Water Grows Food: Dry Season Farming, Food Sovereignty, and Integrated Water Resource Management in Burkina Faso
Association of Concerned Africa Scholars, Bulletin No. 88, 2012
Posted: 29 Mar 2013
Date Written: 2012
Karim could be confused with one of millions of African smallholder farmers who tend small plots of land for their subsistence. He grows three hectares of maize and one hectare of vegetables in a small village in southwestern Burkina Faso. He and his family plow their field with a pair of oxen, and weed it with hand-held hoes. When asked where the water comes from for his crops, Karim answers, “God.”

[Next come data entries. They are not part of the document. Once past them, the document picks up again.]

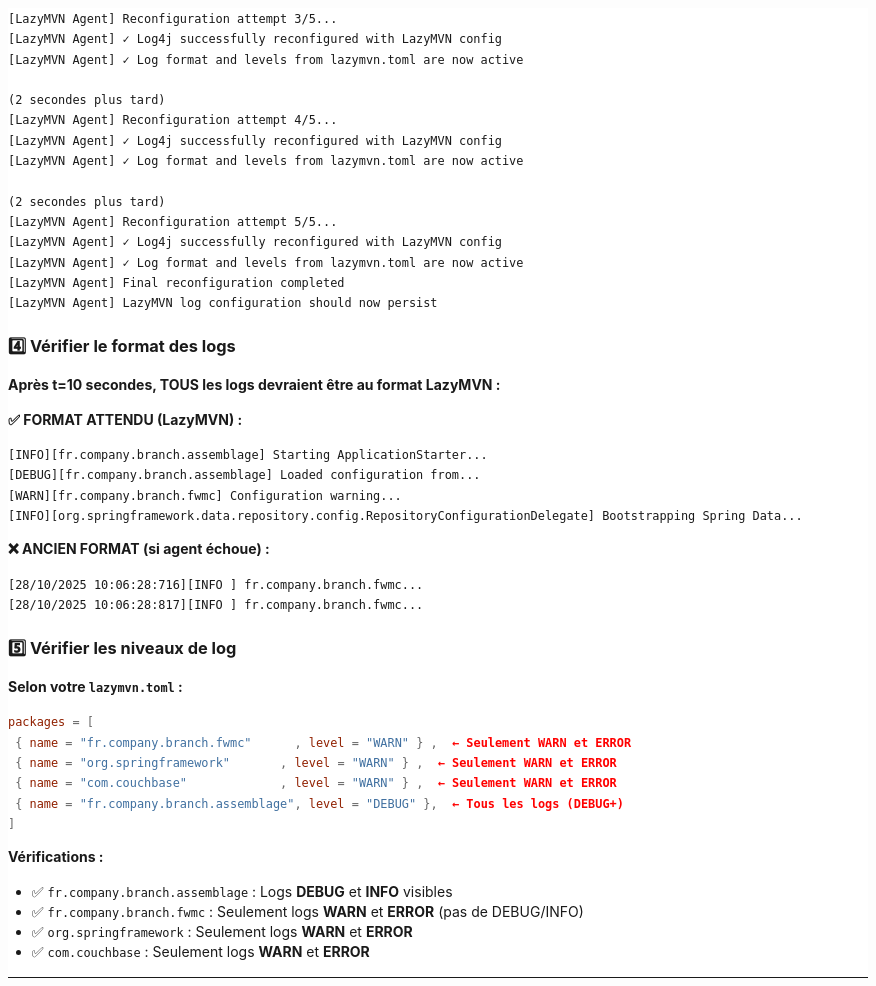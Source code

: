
 ```
[LazyMVN Agent] Reconfiguration attempt 3/5...
[LazyMVN Agent] ✓ Log4j successfully reconfigured with LazyMVN config
[LazyMVN Agent] ✓ Log format and levels from lazymvn.toml are now active

(2 secondes plus tard)
[LazyMVN Agent] Reconfiguration attempt 4/5...
[LazyMVN Agent] ✓ Log4j successfully reconfigured with LazyMVN config
[LazyMVN Agent] ✓ Log format and levels from lazymvn.toml are now active

(2 secondes plus tard)
[LazyMVN Agent] Reconfiguration attempt 5/5...
[LazyMVN Agent] ✓ Log4j successfully reconfigured with LazyMVN config
[LazyMVN Agent] ✓ Log format and levels from lazymvn.toml are now active
[LazyMVN Agent] Final reconfiguration completed
[LazyMVN Agent] LazyMVN log configuration should now persist
```

### 4️⃣ Vérifier le format des logs

**Après t=10 secondes, TOUS les logs devraient être au format LazyMVN :**

**✅ FORMAT ATTENDU (LazyMVN) :**
```
[INFO][fr.company.branch.assemblage] Starting ApplicationStarter...
[DEBUG][fr.company.branch.assemblage] Loaded configuration from...
[WARN][fr.company.branch.fwmc] Configuration warning...
[INFO][org.springframework.data.repository.config.RepositoryConfigurationDelegate] Bootstrapping Spring Data...
```

**❌ ANCIEN FORMAT (si agent échoue) :**
```
[28/10/2025 10:06:28:716][INFO ] fr.company.branch.fwmc...
[28/10/2025 10:06:28:817][INFO ] fr.company.branch.fwmc...
```

### 5️⃣ Vérifier les niveaux de log

**Selon votre `lazymvn.toml` :**

```toml
packages = [
 { name = "fr.company.branch.fwmc"      , level = "WARN" } ,  ← Seulement WARN et ERROR
 { name = "org.springframework"       , level = "WARN" } ,  ← Seulement WARN et ERROR
 { name = "com.couchbase"             , level = "WARN" } ,  ← Seulement WARN et ERROR
 { name = "fr.company.branch.assemblage", level = "DEBUG" },  ← Tous les logs (DEBUG+)
]
```

**Vérifications :**
- ✅ `fr.company.branch.assemblage` : Logs **DEBUG** et **INFO** visibles
- ✅ `fr.company.branch.fwmc` : Seulement logs **WARN** et **ERROR** (pas de DEBUG/INFO)
- ✅ `org.springframework` : Seulement logs **WARN** et **ERROR**
- ✅ `com.couchbase` : Seulement logs **WARN** et **ERROR**

---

But there is a lot more to Karim’s story than this succinct anecdote can convey. Karim cultivates the three hectares of maize and one hectare of vegetables during the dry season, in addition to the crops he grows during the wet season. These dry season crops are not primarily destined for the household, but are sold in local markets, and some are even exported to Ivory Coast. He uses a diesel powered pump and a series of PVC pipes to direct water from a nearby river to irrigate his fields. He grows two improved varieties of maize and applies herbicides before planting. He purchases improved vegetable seeds from a private distributor who gets them shipped directly from Europe. Pest pressure is high, so he applies multiple applications of different, crop-specific pesticides to his vegetable and maize crops. He also makes multiple applications of mineral fertilizers. Much of these investments are done with very little support from government or non-governmental organizations.